WILL: Well, as appears to be a common thread with bands I start, BFOT was created out of a shared love for a single band.  The bassist Brad (who had played in ORCHID with me) and I had always loved
SUPPRESSION and thought that it would be cool to try to play something along those lines.  I had recorded Matt from THE CANCER KIDS and thought that he would be a good fit, so we asked him to play drums and that was that.  The band quickly evolved from being anything too similar to SUPPRESSION though and basically became us trying to push our musical boundaries while remaining essentially a grind band.  There was a funny shared moment of realization though when we recorded the music for the 1st 7" and we were all convinced that we had created something that was really out there, and then when listening back to it, it sounded surprisingly straight-forward.  Sure maybe some of the riffs were based around noise, or the like, but overall musically it wasn't really as diverse or weird as it felt when we wrote it.  From there I really tried to push the boundaries even further, and to make it sound more experimental.  I had been listening to a lot of the John Zorn grindy stuff (NAKED CITY / PAINKILLER), and a lot of prog rock (YES, KING CRIMSON, GENTLE GIANT, etc), along with shit like THE MELVINS, etc, and just other weird shit, so my revised vision of pushing boundaries became to take what I found to be interesting and inspiring about that music and to work it into a punk/grind context.  I was also trying to pull even from the world of JOAN OF ARC, who's album THE GAP I think is an amazing piece of work and is somehow jarring and weird, but at the same time extremely musical, relatable, and just a fucking awesome record that can work and be interesting on all of these multiple levels.  BFOT was the only band I've ever been in where I would try to map out song structures in my head and on paper conceptually without a guitar in my hand.  To me the 3rd 7" is where we really hit our stride and were able to pull all of these ideas off to the best of our ability.  I'm not sure that every sonic experiment we made was as successful as you make it sound (thanks though!), but I do think that we created something fairly unique.  I'm honestly surprised when people bring it up to me that they are into it, because I don't really know where in the world it fits in, if that makes any sense, and I guess I kind of assume that everyone has forgotten about it?  Maybe not though!?

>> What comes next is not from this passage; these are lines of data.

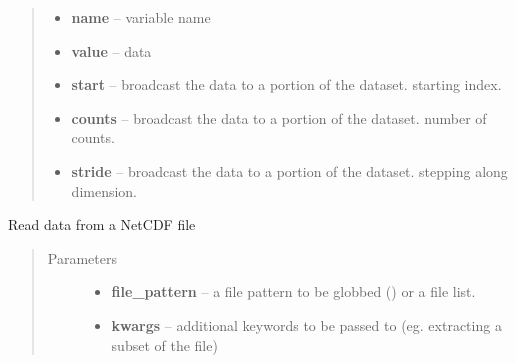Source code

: \documentclass[letterpaper,10pt,english]{sphinxmanual}
\begin{document}
\begin{fulllineitems}
\begin{fulllineitems}
\begin{quote}
\begin{description}
\begin{itemize}
\item {} 
\textbf{name} -- variable name

\item {} 
\textbf{value} -- data

\item {} 
\textbf{start} -- broadcast the data to a portion of the dataset. starting index.

\item {} 
\textbf{counts} -- broadcast the data to a portion of the dataset. number of counts.

\item {} 
\textbf{stride} -- broadcast the data to a portion of the dataset. stepping along dimension.

\end{itemize}

\end{description}\end{quote}

\end{fulllineitems}


\begin{fulllineitems}
\label{altimetry.tools.nctools:altimetry.tools.nctools.nc.read}
Read data from a NetCDF file
\begin{quote}\begin{description}
\item[{Parameters}] \leavevmode\begin{itemize}
\item {} 
\textbf{file\_pattern} -- a file pattern to be globbed (\href{http://docs.python.org/library/glob.html\#glob.glob}{}) or a file list.

\item {} 
\textbf{kwargs} -- additional keywords to be passed to {\hyperref[altimetry.tools.nctools:altimetry.tools.nctools.nc.load]{}} (eg. extracting a subset of the file)

\end{itemize}

\end{description}\end{quote}

\end{fulllineitems}



\end{fulllineitems}
\end{document}
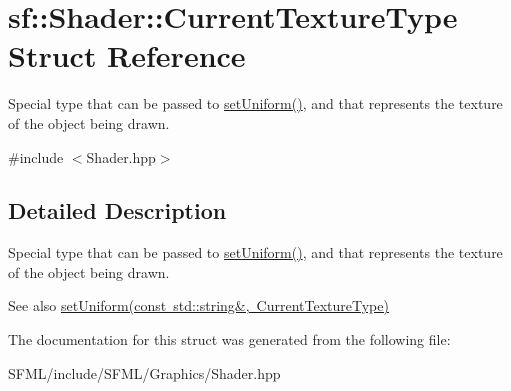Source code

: \hypertarget{structsf_1_1_shader_1_1_current_texture_type}{}\section{sf\+:\+:Shader\+:\+:Current\+Texture\+Type Struct Reference}
\label{structsf_1_1_shader_1_1_current_texture_type}


Special type that can be passed to \mbox{\hyperlink{classsf_1_1_shader_abf78e3bea1e9b0bab850b6b0a0de29c7}{set\+Uniform()}}, and that represents the texture of the object being drawn.  




{\ttfamily \#include $<$Shader.\+hpp$>$}



\subsection{Detailed Description}
Special type that can be passed to \mbox{\hyperlink{classsf_1_1_shader_abf78e3bea1e9b0bab850b6b0a0de29c7}{set\+Uniform()}}, and that represents the texture of the object being drawn. 

\begin{DoxySeeAlso}{See also}
\mbox{\hyperlink{classsf_1_1_shader_ab18f531e1f726b88fec1cf5a1e6af26d}{set\+Uniform(const std\+::string\&, Current\+Texture\+Type)}} \begin{DoxyVerb}\end{DoxyVerb}
 
\end{DoxySeeAlso}


The documentation for this struct was generated from the following file\+:\begin{DoxyCompactItemize}
\item 
S\+F\+M\+L/include/\+S\+F\+M\+L/\+Graphics/Shader.\+hpp\end{DoxyCompactItemize}
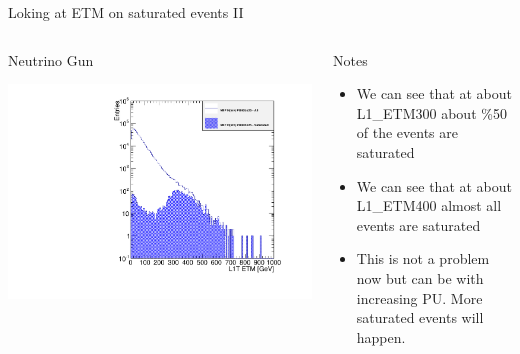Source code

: \documentclass[8pt]{beamer}
\begin{document}
\begin{frame}{Loking at ETM on saturated events II}

\begin{columns}
 
\begin{block}{Neutrino Gun}
\centering

\includegraphics[width=\linewidth]{fig/L1ETM_Overlap.pdf}

\end{block}

\begin{block}{Notes}

\begin{itemize}
  \item We can see that at about L1\_ETM300 about \%50 of the events are saturated 
  \item We can see that at about L1\_ETM400 almost all events are saturated
  \item This is not a problem now but can be with increasing PU. More saturated events will happen.
\end{itemize}


\end{block}

\end{columns}
 
\end{frame}
\end{document}
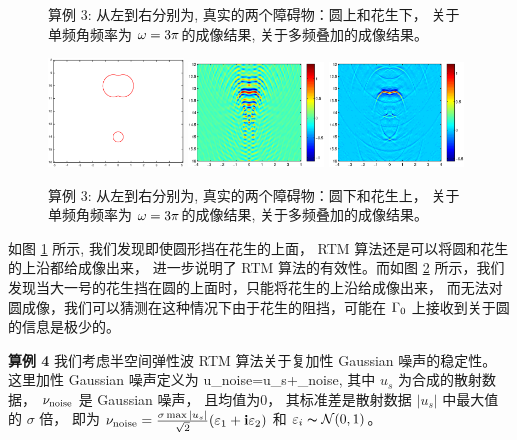 {\begin{figure}[htbp]
	\caption{算例 3: 从左到右分别为,  真实的两个障碍物：圆上和花生下， 关于单频角频率为 $\omega=3\pi$的成像结果, 关于多频叠加的成像结果。}\label{figure_32}
\end{figure}


\begin{figure}[htbp]
 	\centering
 	\includegraphics[width=0.32\textwidth,height=0.16\textheight]{./Img/graphic/circle_0_4_peanut_1_profile_reverse.eps}
 	\includegraphics[width=0.32\textwidth]{./Img/graphic/circle_0_4_peanut_1_3pi_down.eps}
 	\includegraphics[width=0.32\textwidth]{./Img/graphic/circle_0_4_peanut_1_multi_down.eps}
 	
 	\caption{算例 3: 从左到右分别为,  真实的两个障碍物：圆下和花生上， 关于单频角频率为 $\omega=3\pi$的成像结果, 关于多频叠加的成像结果。}\label{figure_33}
 \end{figure}

  如图 \ref{figure_32} 所示, 我们发现即使圆形挡在花生的上面， RTM 算法还是可以将圆和花生的上沿都给成像出来， 进一步说明了 RTM 算法的有效性。而如图 \ref{figure_33} 所示，我们发现当大一号的花生挡在圆的上面时，只能将花生的上沿给成像出来， 而无法对圆成像，我们可以猜测在这种情况下由于花生的阻挡，可能在 $\Gamma_0$ 上接收到关于圆的信息是极少的。
  
\bigskip
\textbf{算例 4}
我们考虑半空间弹性波 RTM 算法关于复加性 Gaussian 噪声的稳定性。 这里加性 Gaussian 噪声定义为 
\ben
u_{\rm noise}=u_s+\nu_{\rm noise},
\een
其中 $u_s$ 为合成的散射数据， $\nu_{\rm noise}$ 是 Gaussian 噪声， 且均值为0， 其标准差是散射数据 $|u_s|$ 中最大值的 $\sigma$ 倍， 即为 $\nu_{\rm noise}=\frac{\sigma \max |u_s|}{\sqrt{2}}(\varepsilon_1+\mathbf{i}\varepsilon_2)$ 和 $\varepsilon_i\thicksim \mathcal{N}(0,1)$。

}
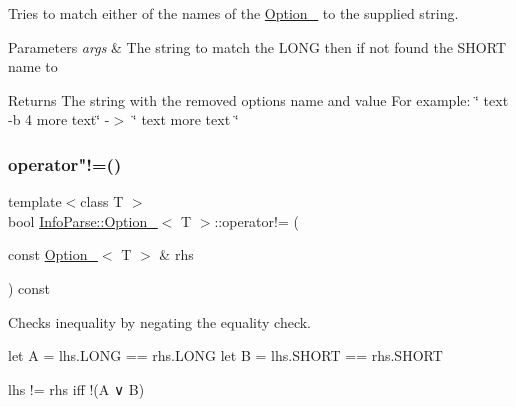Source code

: Tries to match either of the names of the \mbox{\hyperlink{class_info_parse_1_1_option__}{Option\+\_\+}} to the supplied string.


\begin{DoxyParams}{Parameters}
{\em args}
    & The string to match the L\+O\+NG then if not found the S\+H\+O\+RT name to \\
    \hline
\end{DoxyParams}
\begin{DoxyReturn}{Returns}
    The string with the removed options\textquotesingle{} name and value For example\+: \char`\"{} text -\/b 4 more text\char`\"{} -\/$>$ \char`\"{} text more text \char`\"{}
\end{DoxyReturn}
\mbox{\label{class_info_parse_1_1_option___a4b8f64ccc99c927b0c28cd5e58bfc54b}}
\subsubsection{\texorpdfstring{operator"!=()}{operator!=()}}
{\footnotesize\ttfamily template$<$class T $>$ \\
bool \mbox{\hyperlink{class_info_parse_1_1_option__}{Info\+Parse\+::\+Option\+\_\+}}$<$ T $>$\+::operator!= (\begin{DoxyParamCaption}
                                                                                                                 \item[{const \mbox{\hyperlink{class_info_parse_1_1_option__}{Option\+\_\+}}$<$ T $>$ \&}]{rhs }
\end{DoxyParamCaption}) const}



Checks inequality by negating the equality check.

let A = lhs.\+L\+O\+NG == rhs.\+L\+O\+NG let B = lhs.\+S\+H\+O\+RT == rhs.\+S\+H\+O\+RT

lhs != rhs iff !(A ∨ B) \mbox{\label{class_info_parse_1_1_option___a49e2c6e87075ba1c1c75518317400e76}}
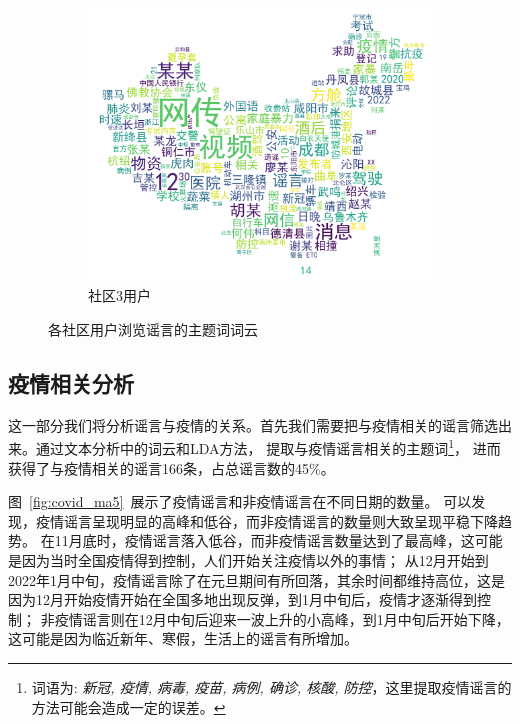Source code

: \documentclass[UTF8]{ctexart}
\begin{document}
\begin{figure}[!ht]
     \hfill
     \begin{subfigure}[b]{0.3\textwidth}
         \centering
         \includegraphics[width=\textwidth]{../figures/wordcloud_user_3}
         \caption{社区3用户}
         \label{subfig:wordcloud_user_3}
     \end{subfigure}
    \caption{各社区用户浏览谣言的主题词词云}
    \label{fig:wordcloud_user}
\end{figure}

\subsection{疫情相关分析}

这一部分我们将分析谣言与疫情的关系。首先我们需要把与疫情相关的谣言筛选出来。通过文本分析中的词云和LDA方法，
提取与疫情谣言相关的主题词\footnote{词语为: \textit{新冠, 疫情, 病毒, 疫苗, 病例, 确诊, 核酸, 防控}，这里提取疫情谣言的方法可能会造成一定的误差。}，
进而获得了与疫情相关的谣言166条，占总谣言数的45\%。

图~\ref{fig:covid_ma5}~展示了疫情谣言和非疫情谣言在不同日期的数量。
可以发现，疫情谣言呈现明显的高峰和低谷，而非疫情谣言的数量则大致呈现平稳下降趋势。
在11月底时，疫情谣言落入低谷，而非疫情谣言数量达到了最高峰，这可能是因为当时全国疫情得到控制，人们开始关注疫情以外的事情；
从12月开始到2022年1月中旬，疫情谣言除了在元旦期间有所回落，其余时间都维持高位，这是因为12月开始疫情开始在全国多地出现反弹，到1月中旬后，疫情才逐渐得到控制；
非疫情谣言则在12月中旬后迎来一波上升的小高峰，到1月中旬后开始下降，这可能是因为临近新年、寒假，生活上的谣言有所增加。
\end{document}

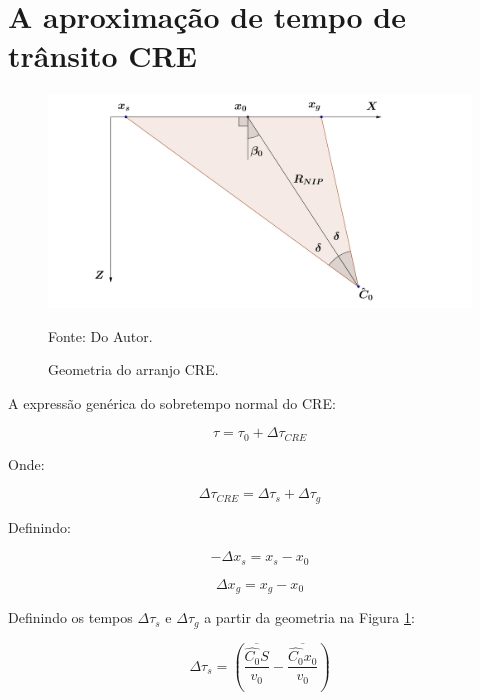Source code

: \documentclass[a4paper, 12pt]{article}
\begin{document}
\section{A aproximação de tempo de trânsito CRE}

\begin{figure}[H]
\caption{Geometria do arranjo CRE.}
\begin{center}
\includegraphics[scale=0.5]{images/creGeom.png}
\vspace{-0.3cm}
\end{center}
\begin{center}
 Fonte: Do Autor.
\end{center}
\label{fig:1.1}
\end{figure}

A expressão genérica do sobretempo normal do CRE:

\begin{equation}
\label{eq:1.1}
\tau = \tau_0 + \Delta \tau_{CRE}
\end{equation}

Onde:

\begin{equation}
\label{eq:1.2}
\Delta \tau_{CRE} = \Delta \tau_s + \Delta \tau_g
\end{equation}

Definindo:

\begin{equation}
\label{eq:1.3}
-\Delta x_s = x_s - x_0
\end{equation}

\begin{equation}
\label{eq:1.4}
\Delta x_g = x_g - x_0
\end{equation}

Definindo os tempos $\Delta \tau_s$ e $\Delta \tau_g$ a partir da geometria na Figura \ref{fig:1.1}:

\begin{equation}
\label{eq:1.5}
\Delta \tau_s = \left( \frac{\overline{\hat{C_0}S}}{v_0} - \frac{\overline{\hat{C_0}x_0}}{v_0} \right)
\end{equation}
\end{document}
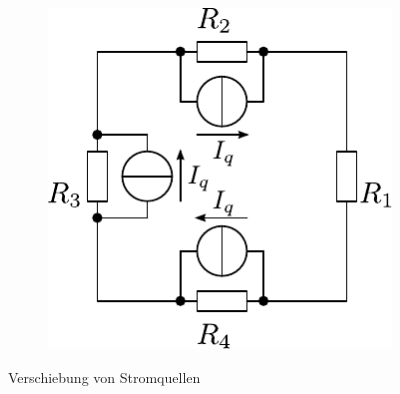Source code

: \begin{figure}[h!]
\begin{subfigure}[b]{0.3\textwidth}
		\label{sch:qversch_iq2}
	\end{subfigure}
	\begin{subfigure}[b]{0.3\textwidth}
		\centering
		\includegraphics[scale=\schscalesmall]{qversch_iq3_sch.pdf}
		\label{sch:qversch_iq3}
	\end{subfigure}
	\caption{Verschiebung von Stromquellen}
	\label{sch:qversch_iq}
\end{figure}
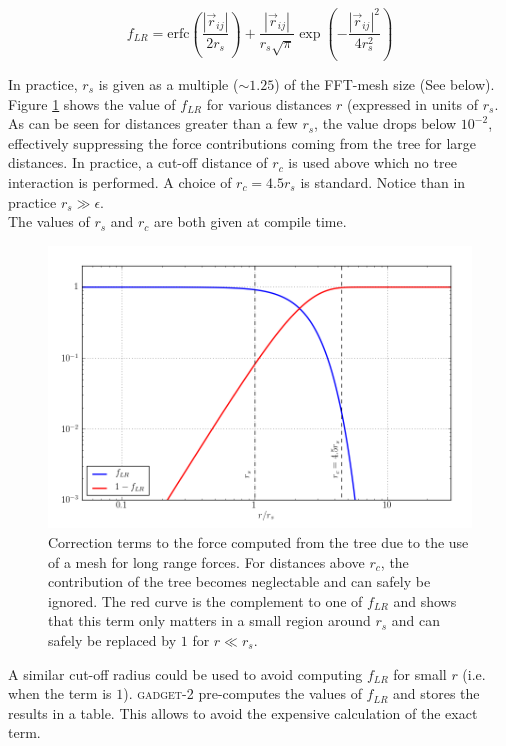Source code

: \documentclass[a4paper,10pt]{report}
\newcommand{\gadget}{\textsc{gadget-2 }}
\begin{document}
\begin{equation}
 f_{LR} = \text{erfc}\left(\frac{|\vec{r}_{ij}|}{2r_s}\right) + \frac{|\vec{r}_{ij}|}{r_s\sqrt{\pi}}\exp\left(-\frac{|\vec{r}_{ij}|^2}{4r_s^2}\right)
\end{equation}

In practice, $r_s$ is given as a multiple ($\sim 1.25$) of the FFT-mesh size (See below). Figure \ref{fig:short_range_correction} shows the value of $f_{LR}$ for various distances $r$ (expressed in units of $r_s$.
As can be seen for distances greater than a few $r_s$, the value drops below $10^{-2}$, effectively suppressing the force contributions coming from the tree for large distances. In practice, a
cut-off distance of $r_c$ is used above which no tree interaction is performed. A choice of $r_c=4.5r_s$ is standard. Notice than in practice $r_s \gg \epsilon$.\\
The values of $r_s$ and $r_c$ are both given at compile time. \\

\begin{figure}
\centering
\includegraphics[width=\textwidth]{Figures/Gravity/correction}
\caption{Correction terms to the force computed from the tree due to the use of a mesh for long range forces. For distances above $r_c$, the contribution of the tree becomes neglectable and can safely be ignored.
The red curve is the complement to one of $f_{LR}$ and shows that this term only matters in a small region around $r_s$ and can safely be replaced by $1$ for $r\ll r_s$.} 
 \label{fig:short_range_correction}
\end{figure}

A similar cut-off radius could be used to avoid computing $f_{LR}$ for small $r$ (i.e. when the term is $1$). \gadget pre-computes the values of $f_{LR}$ and stores the results
in a table. This allows to avoid the expensive calculation of the exact term. \\
\end{document}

OPFM: You mentioned before that you used to live in Alabama.  Why did you move out East and make it a new home of sorts?

WILL: Since many of my own friends seem to think that I was born and raised in Alabama, before I accidentally perpetuate that concept I should perhaps mention that that is not the case.  I grew up outside of Boston and lived there until 8th grade when I moved to live with my father in rural California (2 hours or so north of L.A.).  I only lived in CA for two years and then my father, who was originally from Alabama, decided to move back there, and I lived with him outside of Birmingham for four years.  I came to Western Mass for college and I think ended up staying partially because it was the only place that felt like home at that point.  I didn't want to move back to Alabama, although I had had an overall good experience there, and I didn't really have any ties to Boston except my mother.  A lot of people in this area gravitate towards New York City, but I've just never had any interest in living there.  The more that I've stuck around the Amherst area though the more I feel connected to it and realize how ideal it is in many ways.  The music scene has really consistently grown and developed over the past ten or more years.  I think that in this area we're just isolated enough to feel like a small community and benefit from the close ties that that creates and cross-genre bonds that you don't find as often in larger cities.  At the same time, it's within easy striking distance of so many cities (Boston, Providence, Hartford, Albany, New York, Brattleboro, Burlington, and even Philly, Syracuse or Montreal).  So, while I might live surrounded by the woods there's only really as much isolation as you want there to be, which is great for me.